Six companies that have sought business with DeKalb County were named in grand jury search warrants served on DeKalb CEO Burrell Ellis seeking evidence of bid rigging, bribery and fraud, among other crimes. Below are the companies named in those documents, what they do and how much DeKalb has paid them.

Massey, Watson, Bowers & Hembree

What it does: lobbying, mainly in the Georgia General Assembly. Former Georgia Attorney General Michael Bowers, his son, Bruce, and John K. Watson founded the firm in January 2003.

Payments from DeKalb since 2009: $315,000

The Ferguson Group

What it does: Lobbying; the 30-year-old firm bills itself as the “largest federal representative of local governments in Washington, D.C.”

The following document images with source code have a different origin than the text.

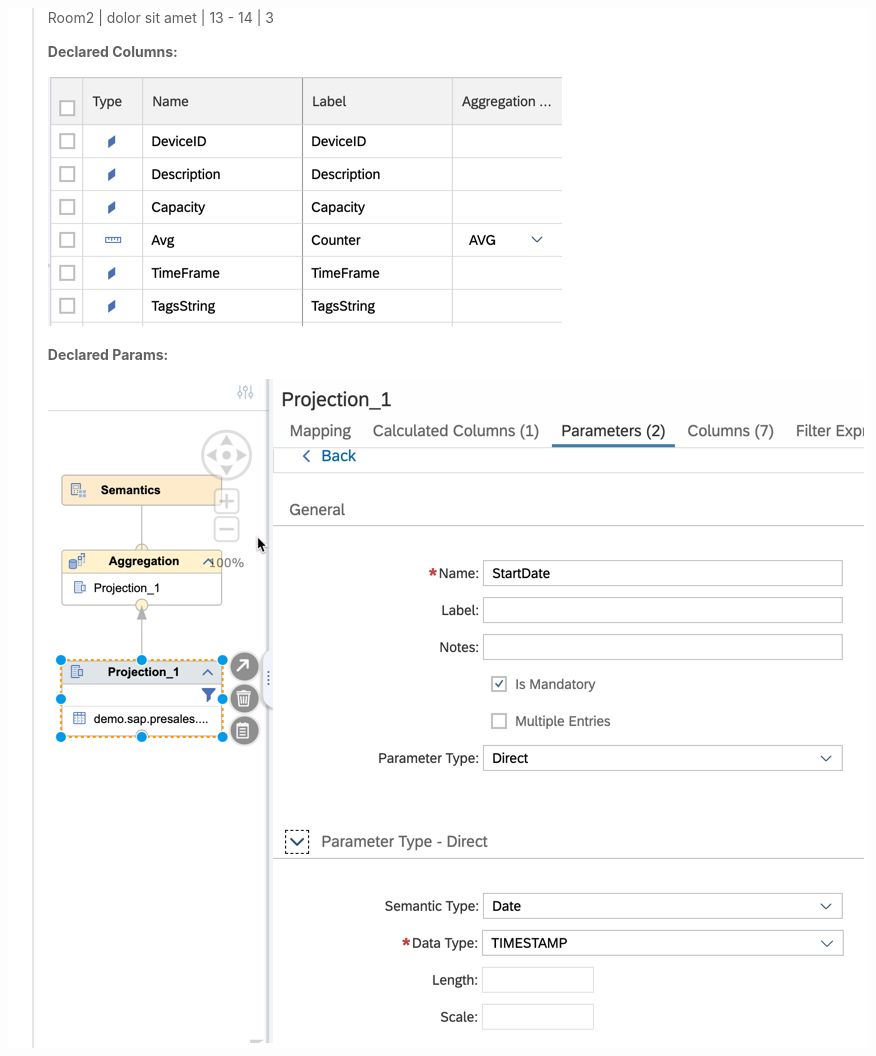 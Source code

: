 >Room2 | dolor sit amet | 13 - 14 | 3
>
>**Declared Columns:**
>
>![CV_MONITOR_REALTIME](/documentation/images/CV_HISTORY_MONITOR_cols.png)
>
>**Declared Params:**
>
>![CV_MONITOR_REALTIME_Params1](/documentation/images/CV_HISTORY_MONITOR_Params1.png) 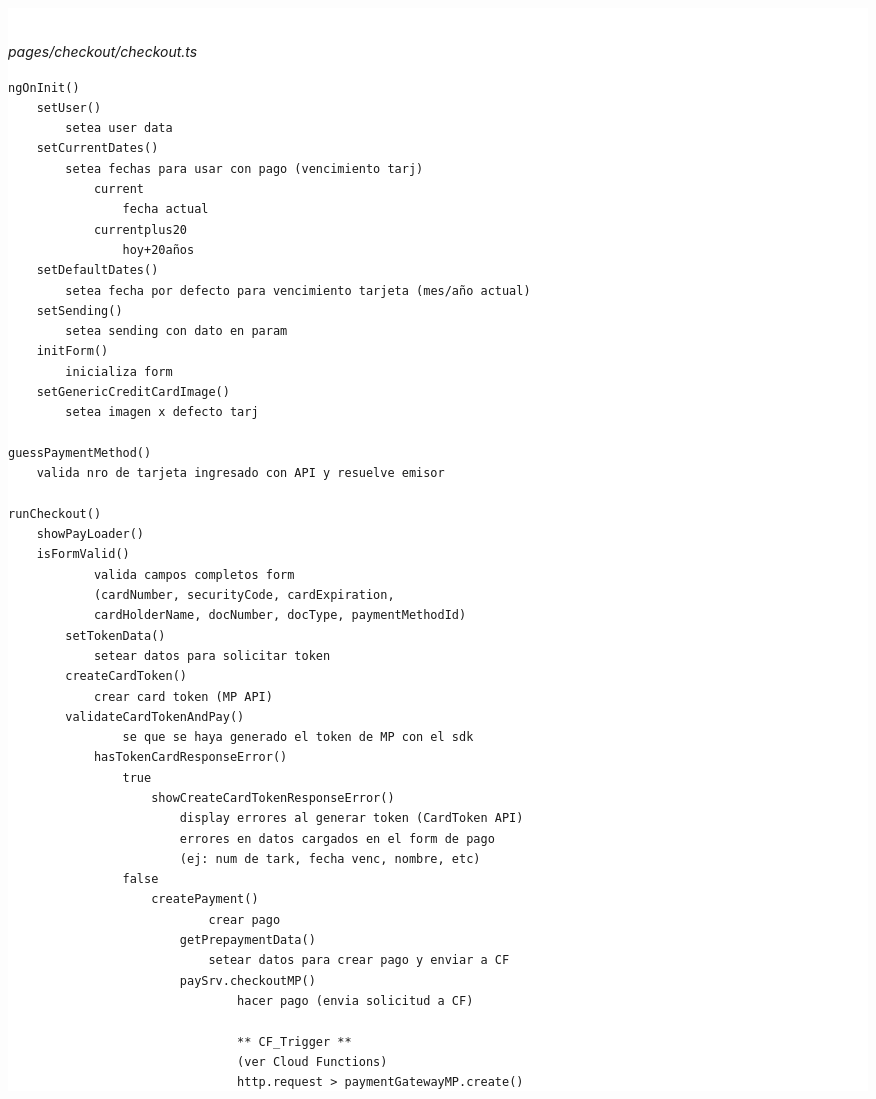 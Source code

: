 &nbsp;  

*pages/checkout/checkout.ts*

    ngOnInit()
        setUser()
            setea user data
        setCurrentDates()
            setea fechas para usar con pago (vencimiento tarj)
                current
                    fecha actual
                currentplus20
                    hoy+20años
        setDefaultDates()
            setea fecha por defecto para vencimiento tarjeta (mes/año actual)
        setSending()
            setea sending con dato en param
        initForm()
            inicializa form
        setGenericCreditCardImage()
            setea imagen x defecto tarj
   
    guessPaymentMethod()
        valida nro de tarjeta ingresado con API y resuelve emisor
    
    runCheckout()
        showPayLoader()
        isFormValid()
                valida campos completos form 
                (cardNumber, securityCode, cardExpiration, 
                cardHolderName, docNumber, docType, paymentMethodId)
            setTokenData() 
                setear datos para solicitar token
            createCardToken()
                crear card token (MP API)
            validateCardTokenAndPay()
                    se que se haya generado el token de MP con el sdk
                hasTokenCardResponseError()
                    true
                        showCreateCardTokenResponseError()
                            display errores al generar token (CardToken API)
                            errores en datos cargados en el form de pago
                            (ej: num de tark, fecha venc, nombre, etc)
                    false
                        createPayment()
                                crear pago
                            getPrepaymentData()
                                setear datos para crear pago y enviar a CF
                            paySrv.checkoutMP()
                                    hacer pago (envia solicitud a CF) 

                                    ** CF_Trigger **
                                    (ver Cloud Functions)
                                    http.request > paymentGatewayMP.create()
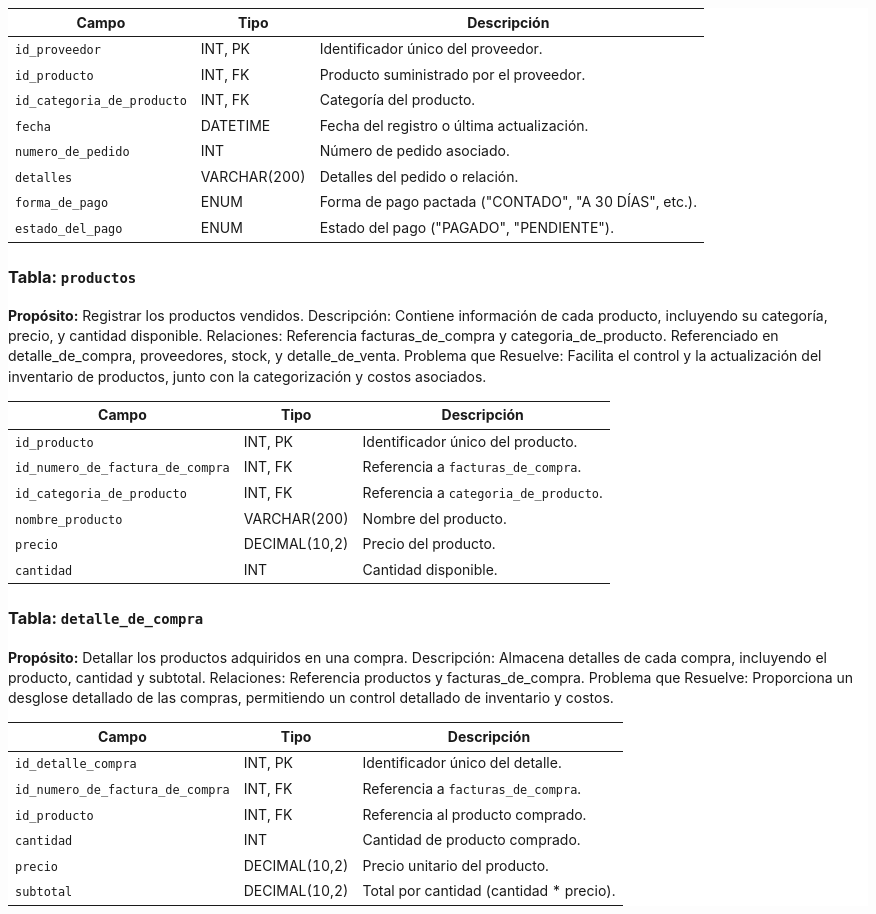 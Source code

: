 | Campo                   | Tipo          | Descripción                                           |
| ----------------------- | ------------- | ------------------------------------------            |
| `id_proveedor`          | INT, PK       | Identificador único del proveedor.                    |
| `id_producto`           | INT, FK       | Producto suministrado por el proveedor.               |
| `id_categoria_de_producto` | INT, FK    | Categoría del producto.                               |
| `fecha`                 | DATETIME      | Fecha del registro o última actualización.            |    
| `numero_de_pedido`      | INT           | Número de pedido asociado.                            |
| `detalles`              | VARCHAR(200)  | Detalles del pedido o relación.                       |
| `forma_de_pago`         | ENUM          | Forma de pago pactada ("CONTADO", "A 30 DÍAS", etc.). |
| `estado_del_pago`       | ENUM          | Estado del pago ("PAGADO", "PENDIENTE"). |


### Tabla: `productos`

**Propósito:** Registrar los productos vendidos.
Descripción: Contiene información de cada producto, incluyendo su categoría, precio, y cantidad disponible.
Relaciones: Referencia facturas_de_compra y categoria_de_producto. Referenciado en detalle_de_compra, proveedores, stock, y detalle_de_venta.
Problema que Resuelve: Facilita el control y la actualización del inventario de productos, junto con la categorización y costos asociados.

| Campo                            | Tipo          | Descripción                           |
| -------------------------------- | ------------- | ------------------------------------- |
| `id_producto`                    | INT, PK       | Identificador único del producto.     |
| `id_numero_de_factura_de_compra` | INT, FK       | Referencia a `facturas_de_compra`.    |
| `id_categoria_de_producto`       | INT, FK       | Referencia a `categoria_de_producto`. |
| `nombre_producto`                | VARCHAR(200)  | Nombre del producto.                  |
| `precio`                         | DECIMAL(10,2) | Precio del producto.                  |
| `cantidad`                       | INT           | Cantidad disponible.    

### Tabla: `detalle_de_compra`

**Propósito:** Detallar los productos adquiridos en una compra.
Descripción: Almacena detalles de cada compra, incluyendo el producto, cantidad y subtotal.
Relaciones: Referencia productos y facturas_de_compra.
Problema que Resuelve: Proporciona un desglose detallado de las compras, permitiendo un control detallado de inventario y costos.

| Campo                       | Tipo          | Descripción                             |
| --------------------------- | ------------- | --------------------------------------- |
| `id_detalle_compra`         | INT, PK       | Identificador único del detalle.        |
| `id_numero_de_factura_de_compra` | INT, FK  | Referencia a `facturas_de_compra`.      |
| `id_producto`               | INT, FK       | Referencia al producto comprado.        |
| `cantidad`                  | INT           | Cantidad de producto comprado.          |
| `precio`                    | DECIMAL(10,2) | Precio unitario del producto.           |
| `subtotal`                  | DECIMAL(10,2) | Total por cantidad (cantidad * precio). |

Payments from DeKalb since 2009: $60,739

Inland Waters Pollution Control

What it does: Underground pipe repair. The company has been contracted to do sewer repair.

Payments from DeKalb since 2009: $3.1 million

MWH Global

What it does: An engineering and construction services firm with 180 offices in 35 countries.

Payments from DeKalb since 2009: $636,039

Rural/Metro Corporation

What it does: Georgia-based ambulance services company that does emergency response in DeKalb.

Payments from DeKalb since 2009: None. But the contract to do business in the county was valued two years ago at $8.5 million per year.

Sentinel Offender Services

What it does: Probation services; national company that monitors offenders under court supervision.

Payments from DeKalb since 2009: None

About the DeKalb corruption probe

A special grand jury was convened under DeKalb District Attorney Robert James early last year to investigate allegations of corruption involving contracts in DeKalb County’s water and sewer department. By law, grand jury deliberations are conducted in secret. But clues have emerged to what the panel’s focus might be in search warrants the district attorney has executed and witnesses who have been called. Here are the key developments so far.

  • On Jan. 7, DeKalb investigators searched the home and office of DeKalb County CEO Burrell Ellis seeking, according to warrants, evidence of racketeering, bribery, theft, bid rigging and fraud. Ellis has denied any wrongdoing.
  • DeKalb investigators also searched the home and office of Atlanta attorney and political consultant Kevin Ross, Ellis’ campaign manager and a consultant to several vendors whose contracts with the county were specifically listed in the search warrants. Ross has denied any wrongdoing.
  • The grand jury probe began a year ago focused on contracting within DeKalb County’s water department. But search warrants executed last week suggest the probe has widened, as those warrants sought documents related to vendors who did lobbying work, underground pipe repair, construction and engineering work and ambulance service.

     

     

 

Digging deep

A grand jury corruption probe is likely reviewing nearly $20,000 dollars in campaign contributions to Ellis and more than $4 million in government contracts awarded to several businesses named in search warrants. The Atlanta Journal-Constitution analyzed numerous sets of data involving contracts and vendor payments and reviewed all contributions to Ellis’ campaign for two elections.